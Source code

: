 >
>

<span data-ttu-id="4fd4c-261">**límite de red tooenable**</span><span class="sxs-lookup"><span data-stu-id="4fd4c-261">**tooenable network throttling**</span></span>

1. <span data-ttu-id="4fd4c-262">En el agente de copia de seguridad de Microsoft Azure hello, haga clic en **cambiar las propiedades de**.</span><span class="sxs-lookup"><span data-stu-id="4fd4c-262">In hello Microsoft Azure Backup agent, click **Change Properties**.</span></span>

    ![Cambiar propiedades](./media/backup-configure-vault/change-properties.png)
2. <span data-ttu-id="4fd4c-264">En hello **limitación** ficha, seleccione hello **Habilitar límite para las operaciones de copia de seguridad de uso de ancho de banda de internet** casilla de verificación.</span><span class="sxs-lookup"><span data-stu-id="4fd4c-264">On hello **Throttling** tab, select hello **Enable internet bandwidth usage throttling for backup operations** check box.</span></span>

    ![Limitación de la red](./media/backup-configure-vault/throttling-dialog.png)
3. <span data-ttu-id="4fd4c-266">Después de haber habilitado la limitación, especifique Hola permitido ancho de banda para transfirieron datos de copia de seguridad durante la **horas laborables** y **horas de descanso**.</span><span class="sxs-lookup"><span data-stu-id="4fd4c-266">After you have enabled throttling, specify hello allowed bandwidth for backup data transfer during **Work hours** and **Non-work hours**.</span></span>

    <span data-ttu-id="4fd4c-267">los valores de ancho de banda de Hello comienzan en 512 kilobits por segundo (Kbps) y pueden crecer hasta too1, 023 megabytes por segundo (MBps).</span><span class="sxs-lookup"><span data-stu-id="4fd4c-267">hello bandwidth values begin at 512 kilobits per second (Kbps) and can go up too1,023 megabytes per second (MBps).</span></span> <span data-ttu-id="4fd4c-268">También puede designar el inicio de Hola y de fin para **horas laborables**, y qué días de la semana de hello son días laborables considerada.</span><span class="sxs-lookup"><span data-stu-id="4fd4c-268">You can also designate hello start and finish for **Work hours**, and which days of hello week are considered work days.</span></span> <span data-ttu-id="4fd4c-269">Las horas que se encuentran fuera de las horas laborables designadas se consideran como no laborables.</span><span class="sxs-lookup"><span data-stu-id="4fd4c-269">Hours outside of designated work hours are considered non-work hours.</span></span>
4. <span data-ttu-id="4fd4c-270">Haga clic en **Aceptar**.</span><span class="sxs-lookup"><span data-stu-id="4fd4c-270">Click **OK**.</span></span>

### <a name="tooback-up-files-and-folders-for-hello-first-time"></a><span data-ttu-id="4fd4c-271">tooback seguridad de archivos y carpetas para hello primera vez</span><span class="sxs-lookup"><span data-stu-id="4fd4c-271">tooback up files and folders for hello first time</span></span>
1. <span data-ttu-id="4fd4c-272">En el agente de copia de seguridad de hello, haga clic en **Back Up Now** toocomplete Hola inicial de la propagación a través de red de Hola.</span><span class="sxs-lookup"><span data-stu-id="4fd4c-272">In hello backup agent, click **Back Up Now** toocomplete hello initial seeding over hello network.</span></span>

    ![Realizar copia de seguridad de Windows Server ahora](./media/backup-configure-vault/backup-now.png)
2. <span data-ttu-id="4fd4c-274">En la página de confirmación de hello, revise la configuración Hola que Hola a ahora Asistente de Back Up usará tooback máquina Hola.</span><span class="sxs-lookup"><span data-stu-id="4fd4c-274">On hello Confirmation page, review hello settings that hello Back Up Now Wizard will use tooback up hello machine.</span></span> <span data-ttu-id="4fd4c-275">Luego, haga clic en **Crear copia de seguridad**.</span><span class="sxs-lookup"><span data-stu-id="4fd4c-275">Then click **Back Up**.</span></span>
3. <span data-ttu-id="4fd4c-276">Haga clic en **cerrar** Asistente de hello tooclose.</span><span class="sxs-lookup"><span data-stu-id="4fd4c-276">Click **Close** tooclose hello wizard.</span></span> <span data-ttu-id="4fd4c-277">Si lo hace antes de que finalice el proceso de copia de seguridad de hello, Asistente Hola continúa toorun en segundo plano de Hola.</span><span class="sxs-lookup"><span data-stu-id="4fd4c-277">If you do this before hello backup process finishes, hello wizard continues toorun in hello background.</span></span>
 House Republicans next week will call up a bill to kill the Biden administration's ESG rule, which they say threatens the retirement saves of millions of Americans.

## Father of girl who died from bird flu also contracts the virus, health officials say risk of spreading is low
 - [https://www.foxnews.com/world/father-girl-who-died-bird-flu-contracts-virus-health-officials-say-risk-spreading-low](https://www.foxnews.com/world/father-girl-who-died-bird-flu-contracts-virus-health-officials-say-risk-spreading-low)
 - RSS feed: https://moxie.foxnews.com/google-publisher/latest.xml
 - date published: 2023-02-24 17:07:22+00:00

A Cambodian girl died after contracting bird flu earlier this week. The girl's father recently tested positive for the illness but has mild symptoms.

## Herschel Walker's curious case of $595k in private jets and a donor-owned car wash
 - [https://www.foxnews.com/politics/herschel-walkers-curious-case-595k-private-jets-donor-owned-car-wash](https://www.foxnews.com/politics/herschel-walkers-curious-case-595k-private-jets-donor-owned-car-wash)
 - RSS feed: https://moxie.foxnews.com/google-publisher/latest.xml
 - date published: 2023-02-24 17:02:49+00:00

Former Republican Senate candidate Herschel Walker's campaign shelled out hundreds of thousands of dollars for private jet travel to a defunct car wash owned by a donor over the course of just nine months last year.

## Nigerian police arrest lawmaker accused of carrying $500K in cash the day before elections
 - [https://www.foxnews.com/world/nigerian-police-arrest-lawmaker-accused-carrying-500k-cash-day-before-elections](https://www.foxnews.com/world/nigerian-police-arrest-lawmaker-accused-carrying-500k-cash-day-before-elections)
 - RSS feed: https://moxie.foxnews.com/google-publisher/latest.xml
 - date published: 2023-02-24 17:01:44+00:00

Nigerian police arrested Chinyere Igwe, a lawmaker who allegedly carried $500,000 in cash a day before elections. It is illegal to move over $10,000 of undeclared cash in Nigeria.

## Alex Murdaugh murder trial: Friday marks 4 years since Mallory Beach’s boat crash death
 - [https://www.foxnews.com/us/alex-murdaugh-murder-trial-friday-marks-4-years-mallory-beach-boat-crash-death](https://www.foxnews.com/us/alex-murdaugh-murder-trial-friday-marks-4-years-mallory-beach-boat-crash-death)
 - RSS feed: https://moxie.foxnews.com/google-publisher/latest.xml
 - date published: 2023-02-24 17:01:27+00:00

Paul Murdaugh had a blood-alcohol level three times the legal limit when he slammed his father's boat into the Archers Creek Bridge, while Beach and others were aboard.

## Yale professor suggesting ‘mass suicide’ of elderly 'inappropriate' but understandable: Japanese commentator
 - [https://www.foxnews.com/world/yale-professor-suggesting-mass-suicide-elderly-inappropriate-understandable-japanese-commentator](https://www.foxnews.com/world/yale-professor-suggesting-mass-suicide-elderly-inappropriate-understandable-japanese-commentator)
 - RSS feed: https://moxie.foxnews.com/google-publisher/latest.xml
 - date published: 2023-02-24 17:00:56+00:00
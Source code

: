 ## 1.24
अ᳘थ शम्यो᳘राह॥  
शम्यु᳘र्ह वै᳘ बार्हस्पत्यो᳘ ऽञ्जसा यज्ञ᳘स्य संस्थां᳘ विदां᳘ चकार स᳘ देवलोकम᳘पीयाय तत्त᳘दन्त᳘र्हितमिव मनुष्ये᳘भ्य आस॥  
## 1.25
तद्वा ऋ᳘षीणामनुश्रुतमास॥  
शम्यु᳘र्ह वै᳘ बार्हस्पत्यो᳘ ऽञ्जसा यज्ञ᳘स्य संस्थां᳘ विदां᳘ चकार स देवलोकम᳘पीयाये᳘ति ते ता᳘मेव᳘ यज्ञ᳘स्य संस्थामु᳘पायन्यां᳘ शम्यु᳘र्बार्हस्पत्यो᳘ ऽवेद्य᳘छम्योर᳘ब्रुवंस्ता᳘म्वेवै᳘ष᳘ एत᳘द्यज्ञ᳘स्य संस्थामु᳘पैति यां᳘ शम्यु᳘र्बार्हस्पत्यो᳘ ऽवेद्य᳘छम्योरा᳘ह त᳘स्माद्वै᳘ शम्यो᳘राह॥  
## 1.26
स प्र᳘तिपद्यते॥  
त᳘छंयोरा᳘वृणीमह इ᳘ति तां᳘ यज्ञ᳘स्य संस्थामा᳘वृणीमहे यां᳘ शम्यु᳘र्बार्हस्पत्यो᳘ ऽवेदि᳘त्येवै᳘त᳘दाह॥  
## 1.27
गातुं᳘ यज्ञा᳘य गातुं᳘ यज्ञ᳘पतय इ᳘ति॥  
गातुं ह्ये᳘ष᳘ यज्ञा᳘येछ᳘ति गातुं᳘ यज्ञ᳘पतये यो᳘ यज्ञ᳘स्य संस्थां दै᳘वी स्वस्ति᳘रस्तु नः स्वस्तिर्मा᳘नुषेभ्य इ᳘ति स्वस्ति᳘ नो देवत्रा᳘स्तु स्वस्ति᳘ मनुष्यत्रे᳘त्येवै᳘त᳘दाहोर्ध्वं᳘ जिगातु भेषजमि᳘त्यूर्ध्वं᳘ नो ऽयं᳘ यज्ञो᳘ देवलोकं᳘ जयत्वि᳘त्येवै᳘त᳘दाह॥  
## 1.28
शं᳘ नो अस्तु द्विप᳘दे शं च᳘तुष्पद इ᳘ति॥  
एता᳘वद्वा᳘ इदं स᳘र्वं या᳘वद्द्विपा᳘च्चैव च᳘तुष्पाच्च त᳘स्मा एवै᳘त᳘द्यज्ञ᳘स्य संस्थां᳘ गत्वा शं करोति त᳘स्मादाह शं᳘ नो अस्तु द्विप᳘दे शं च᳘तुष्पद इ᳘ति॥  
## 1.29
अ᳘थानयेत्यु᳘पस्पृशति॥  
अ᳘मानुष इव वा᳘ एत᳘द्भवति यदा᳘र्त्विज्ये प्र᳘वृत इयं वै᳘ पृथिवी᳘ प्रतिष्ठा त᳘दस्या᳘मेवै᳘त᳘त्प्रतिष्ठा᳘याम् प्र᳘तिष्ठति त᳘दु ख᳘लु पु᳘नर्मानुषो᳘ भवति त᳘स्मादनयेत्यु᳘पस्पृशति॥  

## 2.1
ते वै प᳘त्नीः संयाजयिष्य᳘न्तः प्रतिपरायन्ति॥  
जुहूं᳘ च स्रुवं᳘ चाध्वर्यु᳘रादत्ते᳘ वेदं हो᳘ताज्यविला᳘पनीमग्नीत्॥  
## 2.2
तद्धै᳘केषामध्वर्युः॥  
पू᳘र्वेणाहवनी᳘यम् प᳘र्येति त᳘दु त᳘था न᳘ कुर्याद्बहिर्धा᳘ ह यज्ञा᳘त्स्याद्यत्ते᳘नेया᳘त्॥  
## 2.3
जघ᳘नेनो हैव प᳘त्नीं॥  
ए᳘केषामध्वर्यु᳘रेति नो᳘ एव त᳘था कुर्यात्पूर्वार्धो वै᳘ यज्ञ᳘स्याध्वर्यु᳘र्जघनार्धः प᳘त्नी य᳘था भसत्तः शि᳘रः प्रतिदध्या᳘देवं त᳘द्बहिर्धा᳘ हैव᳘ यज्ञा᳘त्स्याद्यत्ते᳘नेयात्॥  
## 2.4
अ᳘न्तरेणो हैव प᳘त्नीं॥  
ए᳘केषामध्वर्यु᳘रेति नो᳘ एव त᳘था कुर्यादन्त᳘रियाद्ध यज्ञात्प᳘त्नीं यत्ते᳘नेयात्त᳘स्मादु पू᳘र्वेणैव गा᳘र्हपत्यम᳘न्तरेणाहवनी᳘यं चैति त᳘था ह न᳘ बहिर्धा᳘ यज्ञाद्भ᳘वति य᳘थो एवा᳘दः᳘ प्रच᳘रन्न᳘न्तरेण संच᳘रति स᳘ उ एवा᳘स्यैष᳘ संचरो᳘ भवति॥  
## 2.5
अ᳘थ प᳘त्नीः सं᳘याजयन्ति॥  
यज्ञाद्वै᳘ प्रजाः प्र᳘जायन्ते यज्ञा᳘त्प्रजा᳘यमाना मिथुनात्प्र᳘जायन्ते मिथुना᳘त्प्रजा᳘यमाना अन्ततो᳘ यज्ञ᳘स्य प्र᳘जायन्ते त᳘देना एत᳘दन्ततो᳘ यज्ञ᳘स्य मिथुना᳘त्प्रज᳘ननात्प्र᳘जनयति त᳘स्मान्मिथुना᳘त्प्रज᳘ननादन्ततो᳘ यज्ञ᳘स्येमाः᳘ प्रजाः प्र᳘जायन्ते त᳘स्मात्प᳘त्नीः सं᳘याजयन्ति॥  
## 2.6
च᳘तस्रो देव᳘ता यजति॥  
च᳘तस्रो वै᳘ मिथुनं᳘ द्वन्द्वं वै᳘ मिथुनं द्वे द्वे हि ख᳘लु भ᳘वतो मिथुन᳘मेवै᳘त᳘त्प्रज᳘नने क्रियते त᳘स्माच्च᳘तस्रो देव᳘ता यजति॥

● ACTIVITY
Among the entries above, locate the lines containing "over hello network.</span></span>" and "seguridad de Windows", and transcribe exactly those two lines and all lines between.

● RESULT
1. <span data-ttu-id="4fd4c-272">En el agente de copia de seguridad de hello, haga clic en **Back Up Now** toocomplete Hola inicial de la propagación a través de red de Hola.</span><span class="sxs-lookup"><span data-stu-id="4fd4c-272">In hello backup agent, click **Back Up Now** toocomplete hello initial seeding over hello network.</span></span>

    ![Realizar copia de seguridad de Windows Server ahora](./media/backup-configure-vault/backup-now.png)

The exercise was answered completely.